WORK REQUEST:
All pictures should be dropped, and only the lines from the top of the entries below through the line containing "The results of" repeated exactly, both ends included.
# # #
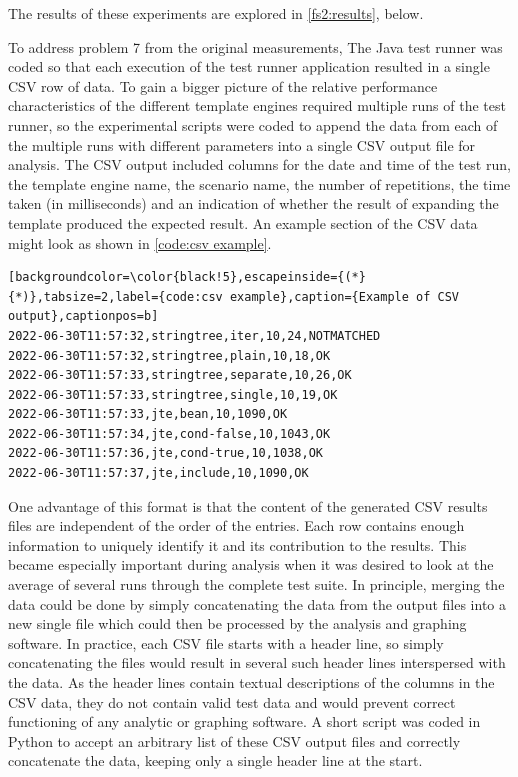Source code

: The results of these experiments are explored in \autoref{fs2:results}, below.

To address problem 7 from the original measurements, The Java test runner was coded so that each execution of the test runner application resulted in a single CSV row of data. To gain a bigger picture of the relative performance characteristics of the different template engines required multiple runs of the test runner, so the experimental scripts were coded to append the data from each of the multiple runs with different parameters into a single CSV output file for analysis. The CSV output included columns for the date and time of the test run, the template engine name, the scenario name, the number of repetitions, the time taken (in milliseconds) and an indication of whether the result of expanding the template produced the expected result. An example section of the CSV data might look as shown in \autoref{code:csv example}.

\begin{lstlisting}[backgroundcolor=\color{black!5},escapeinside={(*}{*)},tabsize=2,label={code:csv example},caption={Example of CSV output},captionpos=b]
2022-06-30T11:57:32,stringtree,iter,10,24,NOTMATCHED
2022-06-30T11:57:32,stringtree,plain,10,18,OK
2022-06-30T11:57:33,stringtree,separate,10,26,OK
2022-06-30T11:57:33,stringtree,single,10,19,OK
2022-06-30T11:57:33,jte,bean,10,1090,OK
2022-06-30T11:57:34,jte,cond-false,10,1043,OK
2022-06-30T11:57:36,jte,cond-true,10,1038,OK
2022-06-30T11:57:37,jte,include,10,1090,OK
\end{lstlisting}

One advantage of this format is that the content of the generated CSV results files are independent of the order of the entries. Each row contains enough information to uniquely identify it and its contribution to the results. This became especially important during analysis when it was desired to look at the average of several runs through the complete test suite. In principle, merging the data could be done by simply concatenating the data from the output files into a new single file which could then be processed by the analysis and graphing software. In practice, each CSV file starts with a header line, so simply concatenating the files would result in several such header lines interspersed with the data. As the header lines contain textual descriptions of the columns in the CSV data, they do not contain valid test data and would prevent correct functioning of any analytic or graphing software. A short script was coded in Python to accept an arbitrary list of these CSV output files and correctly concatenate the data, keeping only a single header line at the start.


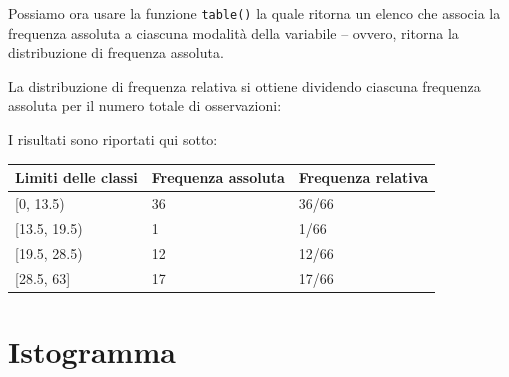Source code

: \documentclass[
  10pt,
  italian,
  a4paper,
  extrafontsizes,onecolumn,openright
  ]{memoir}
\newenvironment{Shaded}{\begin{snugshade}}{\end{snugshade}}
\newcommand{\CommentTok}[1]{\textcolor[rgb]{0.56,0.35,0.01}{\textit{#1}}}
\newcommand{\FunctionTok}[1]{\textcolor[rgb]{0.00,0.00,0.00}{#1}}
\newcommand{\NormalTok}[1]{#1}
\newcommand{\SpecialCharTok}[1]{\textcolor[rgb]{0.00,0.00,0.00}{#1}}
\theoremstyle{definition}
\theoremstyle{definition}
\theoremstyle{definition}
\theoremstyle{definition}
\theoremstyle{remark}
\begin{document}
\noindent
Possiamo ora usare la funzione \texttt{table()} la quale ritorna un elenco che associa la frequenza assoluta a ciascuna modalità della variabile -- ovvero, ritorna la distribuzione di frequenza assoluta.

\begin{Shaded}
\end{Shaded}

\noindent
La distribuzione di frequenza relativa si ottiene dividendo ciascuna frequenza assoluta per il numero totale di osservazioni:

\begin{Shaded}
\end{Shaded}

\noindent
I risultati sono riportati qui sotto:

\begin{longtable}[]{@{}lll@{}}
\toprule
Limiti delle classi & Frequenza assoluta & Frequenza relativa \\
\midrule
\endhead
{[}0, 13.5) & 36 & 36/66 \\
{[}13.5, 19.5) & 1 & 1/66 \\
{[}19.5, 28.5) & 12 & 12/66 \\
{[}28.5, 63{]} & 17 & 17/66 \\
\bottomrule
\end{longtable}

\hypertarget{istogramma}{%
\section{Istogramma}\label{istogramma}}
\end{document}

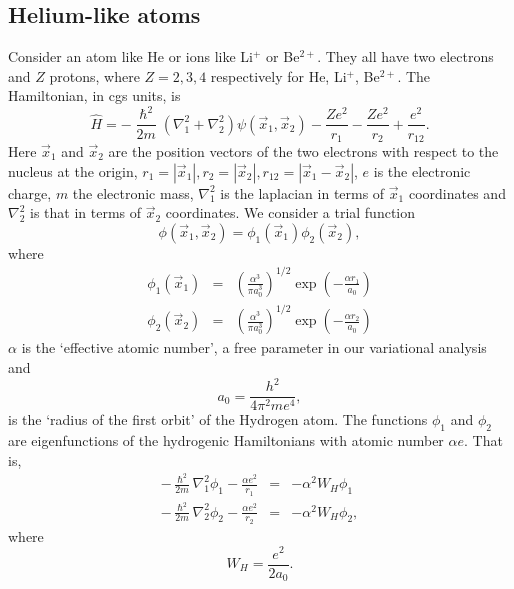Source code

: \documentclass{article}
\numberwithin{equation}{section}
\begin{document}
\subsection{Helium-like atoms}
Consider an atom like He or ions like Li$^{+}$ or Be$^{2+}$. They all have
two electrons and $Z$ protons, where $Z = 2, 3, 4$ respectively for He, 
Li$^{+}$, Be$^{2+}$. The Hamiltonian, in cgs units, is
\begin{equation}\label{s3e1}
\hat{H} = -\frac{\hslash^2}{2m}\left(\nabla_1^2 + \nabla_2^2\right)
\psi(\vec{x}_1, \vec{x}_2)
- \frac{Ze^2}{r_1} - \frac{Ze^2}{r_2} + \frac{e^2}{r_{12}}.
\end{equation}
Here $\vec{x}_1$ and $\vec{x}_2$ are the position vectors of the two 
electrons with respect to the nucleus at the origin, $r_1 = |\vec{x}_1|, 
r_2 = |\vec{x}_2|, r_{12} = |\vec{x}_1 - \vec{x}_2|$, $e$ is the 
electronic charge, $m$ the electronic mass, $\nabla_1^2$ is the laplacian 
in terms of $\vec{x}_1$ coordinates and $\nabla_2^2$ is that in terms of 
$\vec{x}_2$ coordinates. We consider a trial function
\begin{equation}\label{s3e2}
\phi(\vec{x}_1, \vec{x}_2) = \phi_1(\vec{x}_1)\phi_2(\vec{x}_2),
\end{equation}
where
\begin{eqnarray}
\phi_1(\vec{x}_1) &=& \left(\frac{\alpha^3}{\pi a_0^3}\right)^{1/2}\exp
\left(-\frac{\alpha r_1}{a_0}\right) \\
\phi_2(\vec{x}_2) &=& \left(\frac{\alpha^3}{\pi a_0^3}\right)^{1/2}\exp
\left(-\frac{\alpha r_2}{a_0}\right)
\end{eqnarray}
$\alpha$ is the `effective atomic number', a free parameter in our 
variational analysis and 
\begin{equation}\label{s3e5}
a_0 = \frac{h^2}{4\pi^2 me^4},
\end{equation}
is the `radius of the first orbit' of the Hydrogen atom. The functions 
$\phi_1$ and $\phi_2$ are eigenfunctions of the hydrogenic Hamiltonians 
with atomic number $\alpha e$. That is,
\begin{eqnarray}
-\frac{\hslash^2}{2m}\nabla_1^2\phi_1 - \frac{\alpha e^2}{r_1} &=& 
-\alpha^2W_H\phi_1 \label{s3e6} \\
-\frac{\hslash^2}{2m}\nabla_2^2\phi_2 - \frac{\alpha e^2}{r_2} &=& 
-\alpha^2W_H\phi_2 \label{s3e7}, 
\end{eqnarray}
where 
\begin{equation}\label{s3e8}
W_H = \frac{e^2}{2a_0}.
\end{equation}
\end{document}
# # #
TASK OUTPUT:
Source code

: The results of these experiments are explored in \autoref{fs2:results}, below.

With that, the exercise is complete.